Concerns about an extension of U.S. sanctions against Moscow that could possibly target Russian state banks and holdings of Russian government bonds plagued markets in August and sent the rouble to its lowest levels since 2016.
Some depositors used the rouble’s slide to levels close to 69 against the dollar from around 62 seen in early August as an opportunity to cash in on the currency moves, withdrawing foreign currency so they could use it to buy roubles cheaply.
The amount of foreign currency that retail clients held in Sberbank, Russia’s No. 1 lender, declined by $1.1 billion in August to $33 billion, while the bank’s corporate FX deposits shrank by $2.2 billion to $55 billion.
Sberbank’s Deputy Chief Executive Alexander Morozov told Reuters last month that concerns about fresh U.S. sanctions, elevated volatility on the currency market and the seasonal demand for foreign currency during summer holidays had all driven the outflow from households’ foreign currency deposits.
For companies, a seasonal need to pay dividends in roubles had also taken its toll in August, the Sberbank press-office said.
In September, such outflow continued as Sberbank’s retail clients withdrew around 130 billion roubles ($1.95 billion) worth of FX, data from the bank’s earnings report under Russian accounting standards showed on Friday.
Later on Friday, Sberbank said that, according to its calculations and the rouble exchange rate it used, outflows of foreign currency from retail deposits totaled $900 million in September but the bank also had inflows worth $1.5 billion from legal entities.
The data on flows at Russia’s five biggest lenders and subsidiaries of major foreign banks was collated by Reuters. It was based on the banks’ financial results submitted to the central bank as well as on the relevant rouble exchange rate. VTB, Russia’s No.2 lender, saw corporate and retail FX deposits falling by a total of $3.15 billion in August.
“We observe the trend that corporate clients are replacing foreign currency deposits with rouble ones,” VTB’s press office said in an email.

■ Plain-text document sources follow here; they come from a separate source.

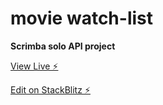 # movie watch-list

**Scrimba solo API project**

[View Live ⚡️](https://web-platform-gtlyak.stackblitz.io/)


[Edit on StackBlitz ⚡️](https://stackblitz.com/edit/web-platform-gtlyak)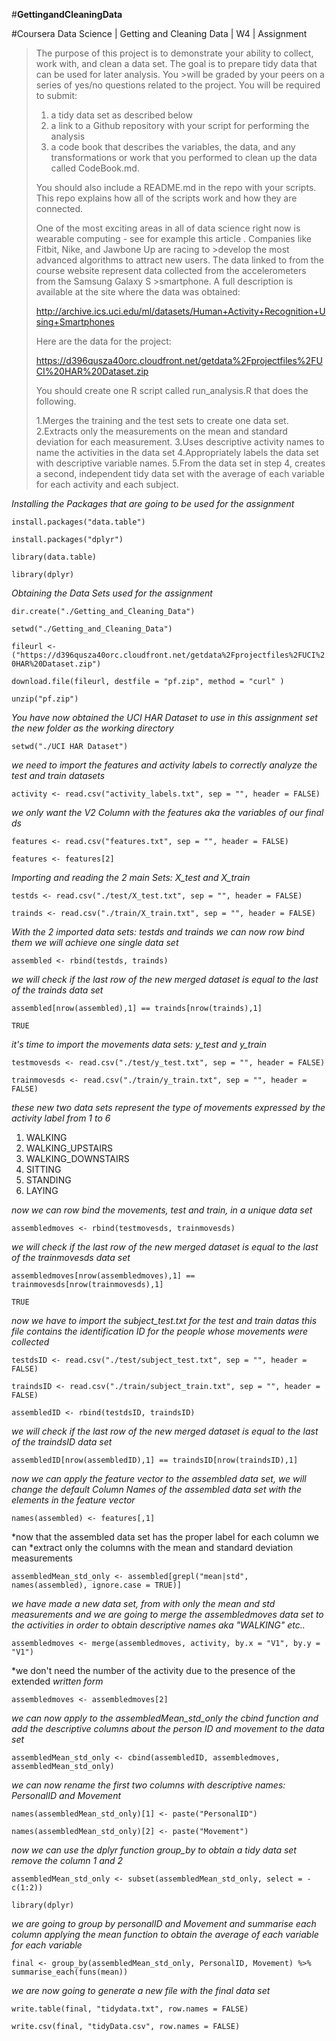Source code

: #**GettingandCleaningData**

#Coursera Data Science | Getting and Cleaning Data | W4 | Assignment

>The purpose of this project is to demonstrate your ability to collect, work with, and clean a data set. The goal is to prepare tidy data that can be used for later analysis. 
>You >will be graded by your peers on a series of yes/no questions related to the project. 
>You will be required to submit: 
>1) a tidy data set as described below
>2) a link to a Github repository with your script for performing the analysis 
>3) a code book that describes the variables, the data, and any transformations or work that you performed to clean up the data called CodeBook.md.
>
> You should also include a README.md in the repo with your scripts. This repo explains how all of the scripts work and how they are connected.
>
>One of the most exciting areas in all of data science right now is wearable computing - see for example this article . Companies like Fitbit, Nike, and Jawbone Up are racing to >develop the most advanced algorithms to attract new users. The data linked to from the course website represent data collected from the accelerometers from the Samsung Galaxy S >smartphone. A full description is available at the site where the data was obtained:
>
>http://archive.ics.uci.edu/ml/datasets/Human+Activity+Recognition+Using+Smartphones 
>
>Here are the data for the project:
>
>https://d396qusza40orc.cloudfront.net/getdata%2Fprojectfiles%2FUCI%20HAR%20Dataset.zip  
>
>You should create one R script called run_analysis.R that does the following. 
>
>1.Merges the training and the test sets to create one data set.
>2.Extracts only the measurements on the mean and standard deviation for each measurement. 
>3.Uses descriptive activity names to name the activities in the data set
>4.Appropriately labels the data set with descriptive variable names. 
>5.From the data set in step 4, creates a second, independent tidy data set with the average of each variable for each activity and each subject.



*Installing the Packages that are going to be used for the assignment*

`install.packages("data.table")`

`install.packages("dplyr")`

`library(data.table)`

`library(dplyr)`



*Obtaining the Data Sets used for the assignment*

`dir.create("./Getting_and_Cleaning_Data")`

`setwd("./Getting_and_Cleaning_Data")`

`fileurl <- ("https://d396qusza40orc.cloudfront.net/getdata%2Fprojectfiles%2FUCI%20HAR%20Dataset.zip")`

`download.file(fileurl, destfile = "pf.zip", method = "curl" )`

`unzip("pf.zip")`



*You have now obtained the UCI HAR Dataset to use in this assignment*
*set the new folder as the working directory*

`setwd("./UCI HAR Dataset")`



*we need to import the features and activity labels to correctly*
*analyze the test and train datasets*

`activity <- read.csv("activity_labels.txt", sep = "", header = FALSE)`



*we only want the V2 Column with the features aka the variables of our final ds*

`features <- read.csv("features.txt", sep = "", header = FALSE)`

`features <- features[2]`



*Importing and reading the 2 main Sets: X_test and X_train*

`testds <- read.csv("./test/X_test.txt", sep = "", header = FALSE)`

`trainds <- read.csv("./train/X_train.txt", sep = "", header = FALSE)`



*With the 2 imported data sets: testds and trainds we can now row bind them*
*we will achieve one single data set*

`assembled <- rbind(testds, trainds)`



*we will check if the last row of the new merged dataset is equal to the last* 
*of the trainds data set*

`assembled[nrow(assembled),1] == trainds[nrow(trainds),1]`

`TRUE` 



*it's time to import the movements data sets: y_test and y_train*

`testmovesds <- read.csv("./test/y_test.txt", sep = "", header = FALSE)`

`trainmovesds <- read.csv("./train/y_train.txt", sep = "", header = FALSE)`



*these new two data sets represent the type of movements expressed by the*
*activity label from 1 to 6* 
1. WALKING
2. WALKING_UPSTAIRS
3. WALKING_DOWNSTAIRS
4. SITTING
5. STANDING
6. LAYING



*now we can row bind the movements, test and train, in a unique data set*

`assembledmoves <- rbind(testmovesds, trainmovesds)`



*we will check if the last row of the new merged dataset is equal to the last*
*of the trainmovesds data set*

`assembledmoves[nrow(assembledmoves),1] == trainmovesds[nrow(trainmovesds),1]`

`TRUE`



*now we have to import the subject_test.txt for the test and train datas*
*this file contains the identification ID for the people whose movements were
collected*

`testdsID <- read.csv("./test/subject_test.txt", sep = "", header = FALSE)`

`traindsID <- read.csv("./train/subject_train.txt", sep = "", header = FALSE)`

`assembledID <- rbind(testdsID, traindsID)`



*we will check if the last row of the new merged dataset is equal to the last*
*of the traindsID data set*

`assembledID[nrow(assembledID),1] == traindsID[nrow(traindsID),1]`



*now we can apply the feature vector to the assembled data set, we will*
*change the default Column Names of the assembled data set with the elements*
*in the feature vector*

`names(assembled) <- features[,1]`



*now that the assembled data set has the proper label for each column we can
*extract only the columns with the mean and standard deviation measurements

`assembledMean_std_only <- assembled[grepl("mean|std", names(assembled), ignore.case = TRUE)]`




*we have made a new data set, from with only the mean and std measurements and*
*we are going to merge the assembledmoves data set to the activities in order*
*to obtain descriptive names aka "WALKING" etc..*

`assembledmoves <- merge(assembledmoves, activity, by.x = "V1", by.y = "V1")`



*we don't need the number of the activity due to the presence of the extended
*written form* 

`assembledmoves <- assembledmoves[2]`



*we can now apply to the assembledMean_std_only the cbind function and add the*
*descriptive columns about the person ID and movement to the data set*

`assembledMean_std_only <- cbind(assembledID, assembledmoves, assembledMean_std_only)`



*we can now rename the first two columns with descriptive names: PersonalID and Movement*

`names(assembledMean_std_only)[1] <- paste("PersonalID")`

`names(assembledMean_std_only)[2] <- paste("Movement")`



*now we can use the dplyr function group_by to obtain a tidy data set*
*remove the column 1 and 2*

`assembledMean_std_only <- subset(assembledMean_std_only, select = -c(1:2))`

`library(dplyr)`



*we are going to group by personalID and Movement and summarise each column*
*applying the mean function to obtain the average of each variable for each variable*

`final <- group_by(assembledMean_std_only, PersonalID, Movement) %>% summarise_each(funs(mean))`



*we are now going to generate a new file with the final data set*

`write.table(final, "tidydata.txt", row.names = FALSE)`

`write.csv(final, "tidyData.csv", row.names = FALSE)`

“We don’t observe any contraction in (retail) foreign currency deposits. In August VTB has increased the portfolio of retail dollar deposits by more than 6 percent in the rouble equivalent,” VTB said.
Corporate deposits denominated in foreign currency have also shrunk by $1.7 billion at state-owned Gazprombank, Russia’s third-largest lender by assets.

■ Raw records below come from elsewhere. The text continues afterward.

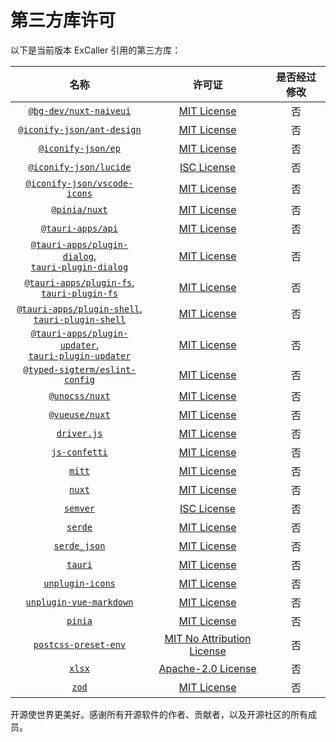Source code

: # 第三方库许可

以下是当前版本 ExCaller 引用的第三方库：

| 名称 | 许可证 | 是否经过修改 |
| :---: | :---: | :---: |
| [`@bg-dev/nuxt-naiveui`](https://github.com/becem-gharbi/nuxt-naiveui) | [MIT License](https://github.com/becem-gharbi/nuxt-naiveui/blob/main/LICENSE) | 否 |
| [`@iconify-json/ant-design`](https://icon-sets.iconify.design/ant-design/) | [MIT License](https://github.com/ant-design/ant-design-icons/blob/master/LICENSE) | 否 |
| [`@iconify-json/ep`](https://icon-sets.iconify.design/ep/) | [MIT License](https://github.com/element-plus/element-plus-icons/blob/main/LICENSE) | 否 |
| [`@iconify-json/lucide`](https://icon-sets.iconify.design/lucide/) | [ISC License](https://github.com/lucide-icons/lucide) | 否 |
| [`@iconify-json/vscode-icons`](https://icon-sets.iconify.design/vscode-icons/) | [MIT License](https://github.com/vscode-icons/vscode-icons/blob/master/LICENSE) | 否 |
| [`@pinia/nuxt`](https://github.com/vuejs/pinia/tree/v2/packages/nuxt) | [MIT License](https://github.com/vuejs/pinia/blob/main/LICENSE) | 否 |
| [`@tauri-apps/api`](https://github.com/tauri-apps/tauri) | [MIT License](https://github.com/tauri-apps/tauri/blob/dev/LICENSE_MIT) | 否 |
| [`@tauri-apps/plugin-dialog`,<br>`tauri-plugin-dialog`](https://github.com/tauri-apps/plugins-workspace/blob/v2/plugins/dialog) | [MIT License](https://github.com/tauri-apps/plugins-workspace/blob/v2/plugins/dialog/LICENSE_MIT) | 否 |
| [`@tauri-apps/plugin-fs`,<br>`tauri-plugin-fs`](https://github.com/tauri-apps/plugins-workspace/blob/v2/plugins/fs) | [MIT License](https://github.com/tauri-apps/plugins-workspace/blob/v2/plugins/fs/LICENSE_MIT) | 否 |
| [`@tauri-apps/plugin-shell`,<br>`tauri-plugin-shell`](https://github.com/tauri-apps/plugins-workspace/blob/v2/plugins/shell) | [MIT License](https://github.com/tauri-apps/plugins-workspace/blob/v2/plugins/shell/LICENSE_MIT) | 否 |
| [`@tauri-apps/plugin-updater`,<br>`tauri-plugin-updater`](https://github.com/tauri-apps/plugins-workspace/blob/v2/plugins/updater) | [MIT License](https://github.com/tauri-apps/plugins-workspace/blob/v2/plugins/updater/LICENSE_MIT) | 否 |
| [`@typed-sigterm/eslint-config`](https://github.com/typed-sigterm/eslint-config) | [MIT License](https://github.com/unocss/unocss/blob/main/LICENSE) | 否 |
| [`@unocss/nuxt`](https://unocss.dev/) | [MIT License](https://github.com/unocss/unocss/blob/main/LICENSE) | 否 |
| [`@vueuse/nuxt`](https://github.com/vueuse/vueuse) | [MIT License](https://github.com/vueuse/vueuse/blob/main/LICENSE) | 否 |
| [`driver.js`](https://driverjs.com/) | [MIT License](https://github.com/kamranahmedse/driver.js/blob/master/license) | 否 |
| [`js-confetti`](https://github.com/loonywizard/js-confetti) | [MIT License](https://github.com/loonywizard/js-confetti/blob/main/LICENSE) | 否 |
| [`mitt`](https://github.com/developit/mitt) | [MIT License](https://github.com/developit/mitt/blob/main/LICENSE) | 否 |
| [`nuxt`](https://nuxt.com) | [MIT License](https://github.com/nuxt/nuxt/blob/main/LICENSE) | 否 |
| [`semver`](https://github.com/npm/node-semver) | [ISC License](https://github.com/npm/node-semver/blob/main/LICENSE) | 否 |
| [`serde`](https://serde.rs/) | [MIT License](https://github.com/serde-rs/serde/blob/master/LICENSE-MIT) | 否 |
| [`serde_json`](https://github.com/serde-rs/json) | [MIT License](https://github.com/serde-rs/json/blob/master/LICENSE-MIT) | 否 |
| [`tauri`](https://tauri.app/) | [MIT License](https://github.com/tauri-apps/tauri/blob/dev/LICENSE_MIT) | 否 |
| [`unplugin-icons`](https://github.com/unplugin/unplugin-icons) | [MIT License](https://github.com/unplugin/unplugin-icons/blob/main/LICENSE) | 否 |
| [`unplugin-vue-markdown`](https://github.com/unplugin/unplugin-vue-markdown) | [MIT License](https://github.com/unplugin/unplugin-vue-markdown/blob/main/LICENSE) | 否 |
| [`pinia`](https://github.com/vuejs/pinia) | [MIT License](https://github.com/vuejs/pinia/blob/v2/LICENSE) | 否 |
| [`postcss-preset-env`](https://preset-env.cssdb.org/) | [MIT No Attribution License](https://github.com/csstools/postcss-plugins/blob/main/LICENSE.md) | 否 |
| [`xlsx`](https://sheetjs.com/) | [Apache-2.0 License](https://git.sheetjs.com/sheetjs/sheetjs/src/branch/master/LICENSE) | 否 |
| [`zod`](https://zod.dev) | [MIT License](https://github.com/colinhacks/zod/blob/master/LICENSE) | 否 |

开源使世界更美好。感谢所有开源软件的作者、贡献者，以及开源社区的所有成员。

Russia’s fourth-largest state-owned lender Rosselkhozbank, however, saw corporate FX deposits rising to $5.93 billion by the end of August from $5.72 billion a month earlier. The fluctuation was in line with a monthly average, the bank said.
Alfa Bank, Russia’s fifth-largest lender by assets and the largest among non-state banks, saw corporate FX deposits rising by $160 million to $6.38 billion as of end-August.

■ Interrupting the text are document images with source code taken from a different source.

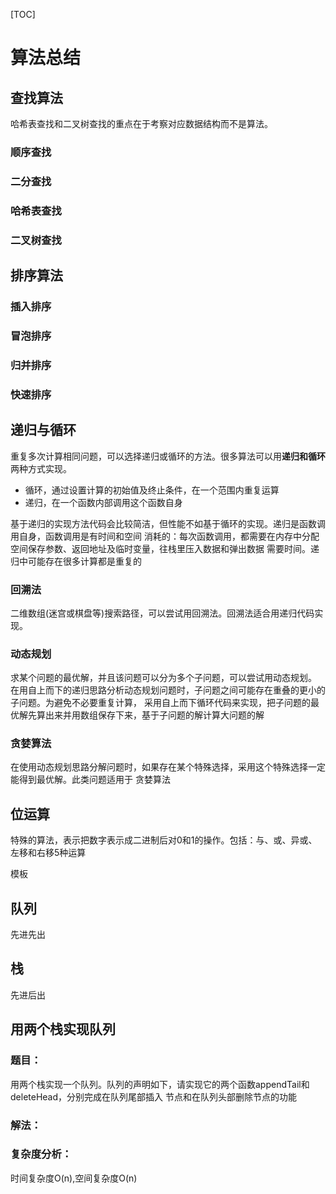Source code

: [TOC]

# 算法总结

## 查找算法
哈希表查找和二叉树查找的重点在于考察对应数据结构而不是算法。

### 顺序查找
### 二分查找
### 哈希表查找
### 二叉树查找


## 排序算法

### 插入排序
### 冒泡排序
### 归并排序
### 快速排序

## 递归与循环
重复多次计算相同问题，可以选择递归或循环的方法。很多算法可以用**递归和循环**两种方式实现。
- 循环，通过设置计算的初始值及终止条件，在一个范围内重复运算
- 递归，在一个函数内部调用这个函数自身

基于递归的实现方法代码会比较简洁，但性能不如基于循环的实现。递归是函数调用自身，函数调用是有时间和空间
消耗的：每次函数调用，都需要在内存中分配空间保存参数、返回地址及临时变量，往栈里压入数据和弹出数据
需要时间。递归中可能存在很多计算都是重复的
### 回溯法
二维数组(迷宫或棋盘等)搜索路径，可以尝试用回溯法。回溯法适合用递归代码实现。

### 动态规划
求某个问题的最优解，并且该问题可以分为多个子问题，可以尝试用动态规划。
在用自上而下的递归思路分析动态规划问题时，子问题之间可能存在重叠的更小的子问题。为避免不必要重复计算，
采用自上而下循环代码来实现，把子问题的最优解先算出来并用数组保存下来，基于子问题的解计算大问题的解

### 贪婪算法
在使用动态规划思路分解问题时，如果存在某个特殊选择，采用这个特殊选择一定能得到最优解。此类问题适用于
贪婪算法

## 位运算
特殊的算法，表示把数字表示成二进制后对0和1的操作。包括：与、或、异或、左移和右移5种运算



模板

## 队列
先进先出
## 栈
先进后出

## 用两个栈实现队列
### 题目：
用两个栈实现一个队列。队列的声明如下，请实现它的两个函数appendTail和deleteHead，分别完成在队列尾部插入
节点和在队列头部删除节点的功能
### 解法：

### 复杂度分析：
时间复杂度O(n),空间复杂度O(n)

Russia’s branch of Citibank saw FX deposits growing by 15 billion roubles ($224.65 million) in August. This was the result of transactions of “a limited number of affluent customers,” said the head of banking products at Citi, Dmitry Emelin.
Foreign currency deposits at Raiffeisen Bank in Russia grew to $1.88 billion from $1.37 billion in August, while FX deposits at Rosbank, a subsidiary of Societe Generale, rose to $1.95 billion from $1.70 billion.
Gazprombank, Raiffeisen and Rosbank did not reply to a request for comment.